Monday 25 October 2010

Mellotron

I've always been fascinated by electronic music - just the sheer otherworldliness of it - but I haven't always been quite aware of the different instruments involved. However, there is one electronic instrument that I could listen to again and again; and that is the Mellotron. At first it can be mistaken for a rather stilted string section or a mysterious ethereal choir but it has, above all, a warm dreamlike quality that is quite unlike anything else.

The peak of popularity for the Mellotron was 1970s prog-rock. It's probably given it a rather tainted reputation as a result, which is a pity as some of that prog-rock was actually rather good - it's just a pity that so many of the musicians involved disappeared up their own backsides. Jean Michel Jarre described the Mellotron as the "Stradivarius of electronic music" and, just like a finely manufactured violin, in the right hands it is heavenly. These are five of my favourite Mellotron performances in purely chronological order:

The Beatles : Strawberry Fields Forever

The Beatles are often credited with popularising the Mellotron but they weren't the first to use it and Strawberry Fields wasn't their first track to feature the instrument. In fact it's more a case of how little it was used and that's why it has such a great effect. They used a woodwind sound on the Mellotron to give their guitars a slightly dreamlike quality for the first two verses. In fact the song was recorded twice and the second part features a string quartet arrangement that makes for a much harsher and aggressive sound - as if a fondly remembered childhood memory was suddenly seen in the cold light of day. It's quite unlike anything recorded before or since.

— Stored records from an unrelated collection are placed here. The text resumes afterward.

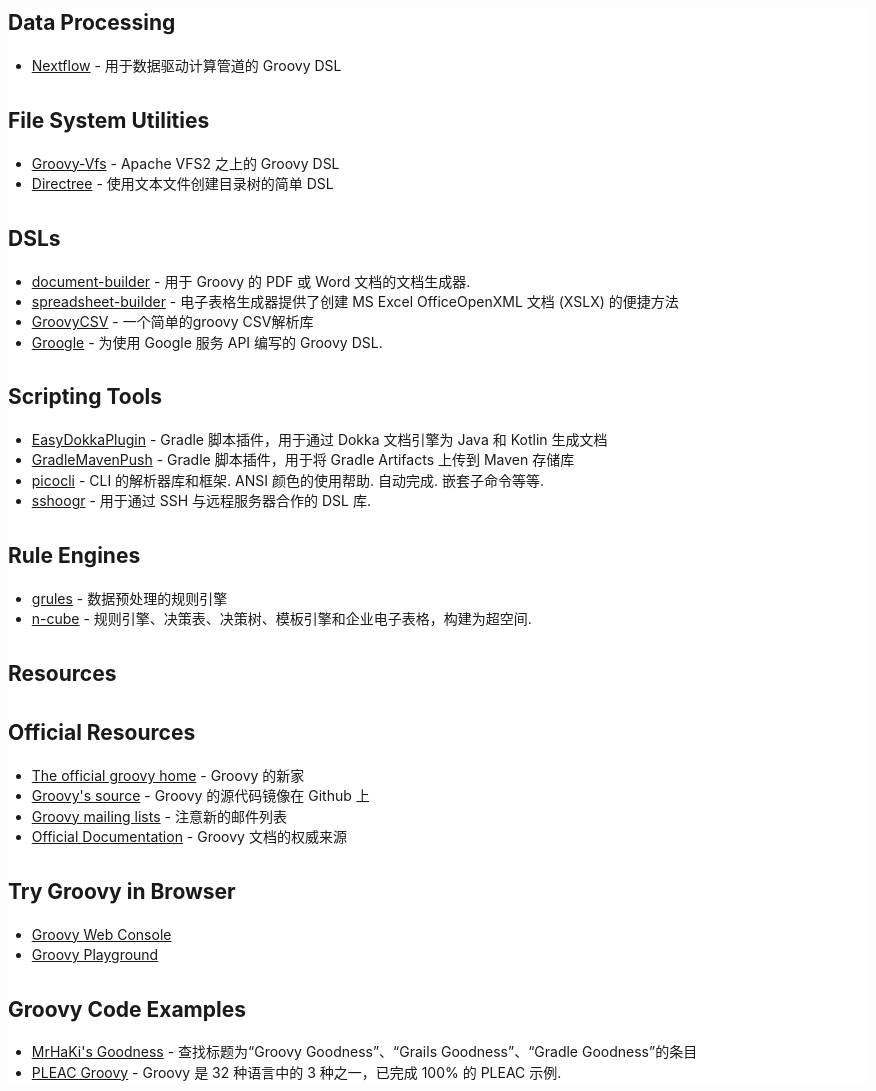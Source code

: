 ## Data Processing
* [Nextflow](https://www.nextflow.io/) - 用于数据驱动计算管道的 Groovy DSL

## File System Utilities
* [Groovy-Vfs](https://github.com/ysb33r/groovy-vfs) - Apache VFS2 之上的 Groovy DSL
* [Directree](https://github.com/kdabir/directree) - 使用文本文件创建目录树的简单 DSL

## DSLs
* [document-builder](https://github.com/craigburke/document-builder) - 用于 Groovy 的 PDF 或 Word 文档的文档生成器.
* [spreadsheet-builder](http://spreadsheet.dsl.builders/) - 电子表格生成器提供了创建 MS Excel OfficeOpenXML 文档 (XSLX) 的便捷方法
* [GroovyCSV](http://xlson.com/groovycsv/) - 一个简单的groovy CSV解析库
* [Groogle](https://groogle.gitlab.io/groogle/latest/index.html) - 为使用 Google 服务 API 编写的 Groovy DSL.

## Scripting Tools
* [EasyDokkaPlugin](https://github.com/Vorlonsoft/EasyDokkaPlugin) - Gradle 脚本插件，用于通过 Dokka 文档引擎为 Java 和 Kotlin 生成文档
* [GradleMavenPush](https://github.com/Vorlonsoft/GradleMavenPush) - Gradle 脚本插件，用于将 Gradle Artifacts 上传到 Maven 存储库
* [picocli](https://github.com/remkop/picocli)  - CLI 的解析器库和框架.  ANSI 颜色的使用帮助. 自动完成. 嵌套子命令等等.
* [sshoogr](https://github.com/aestasit/sshoogr) - 用于通过 SSH 与远程服务器合作的 DSL 库.


## Rule Engines
* [grules](https://github.com/zhaber/grules) - 数据预处理的规则引擎
* [n-cube](https://github.com/jdereg/n-cube) - 规则引擎、决策表、决策树、模板引擎和企业电子表格，构建为超空间.

## Resources

## Official Resources
* [The official groovy home](http://www.groovy-lang.org/) - Groovy 的新家
* [Groovy's source](https://github.com/apache/groovy) - Groovy 的源代码镜像在 Github 上
* [Groovy mailing lists](http://www.groovy-lang.org/mailing-lists.html) - 注意新的邮件列表
* [Official Documentation](http://www.groovy-lang.org/documentation.html) - Groovy 文档的权威来源

## Try Groovy in Browser
* [Groovy Web Console](https://gwc-experiment.appspot.com/)
* [Groovy Playground](https://groovy-playground.appspot.com/)

## Groovy Code Examples
* [MrHaKi's Goodness](http://mrhaki.blogspot.com/) - 查找标题为“Groovy Goodness”、“Grails Goodness”、“Gradle Goodness”的条目
* [PLEAC Groovy](http://pleac.sourceforge.net/pleac_groovy/) - Groovy 是 32 种语言中的 3 种之一，已完成 100% 的 PLEAC 示例.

It is often imagined that this record was number one for weeks. In fact it was a double A-side with Penny Lane, a song of which I am very fond as it makes a grim bus terminus sound so cheerful and inviting; and also because in the 1960s my uncle actually was the banker in Penny Lane. The record was actually kept off the top spot by Engelbert Humperdinck's Release Me.

King Crimson : In The Court Of The Crimson King

King Crimson were a truly frightening band. This album started off with the distorted screechings of 20th Century Schizoid Man and really took the listener on a tortured journey of love and loathing from thereon. In The Court Of The Crimson King was the closing track and featured the Mellotron much more prominently than The Beatles did. It's a blessed relief at the end of the album and really shows the full range of the instrument.



Tangerine Dream : Mysterious Semblance At The Strand Of Nightmares

Tangerine Dream were often at the forefront of electronic music in the 1970s and Mysterious Semblance At The Strand Of Nightmares, in spite of its dreadful sounding title, beautifully shows how the Mellotron can be used as a lead instrument. I actually prefer this to Phaedra which was the lead track on the album of the same name.



OMD: Maid Of Orleans

Orchestral Manoeuvres in the Dark were one of the leading innovators of British electronic pop music so it seems odd that they should opt for older technology for their Architecture & Morality album. In fact, I think it was a stroke of genius. At the time digital polyphonic synthesisers were becoming all the rage and the sight of a big haired dandy prodding at a keyboard would become an all too familiar sight on Top Of The Pops. The one problems is that these early digital synths sounded ugly beyond all belief. Hence, the boys from The Wirral chose to stick to the auditory delights of the analogue world. Maid Of Orleans shows the effect well but the whole album is worth listening to for the sweeping, eerie Mellotron sounds.



Radiohead : Exit Music (For A Film)

Radiohead have played around with allsorts of odd electronica. Kid A featured an Ondes Martenot although Exit Music pre-dated that album by a number of years. This starts out, and largely continues, as one of the most depressing songs I've ever heard. In fact it helps to know that it was written as the closing title music to Romeo and Juliet - at least the lyrics make more sense that way. The song begins as a melancholy guitar ballad and the Mellotron cuts in as it moves from suicide note to something of the afterlife. It's really quite beautiful in an ending-it-all kind of way.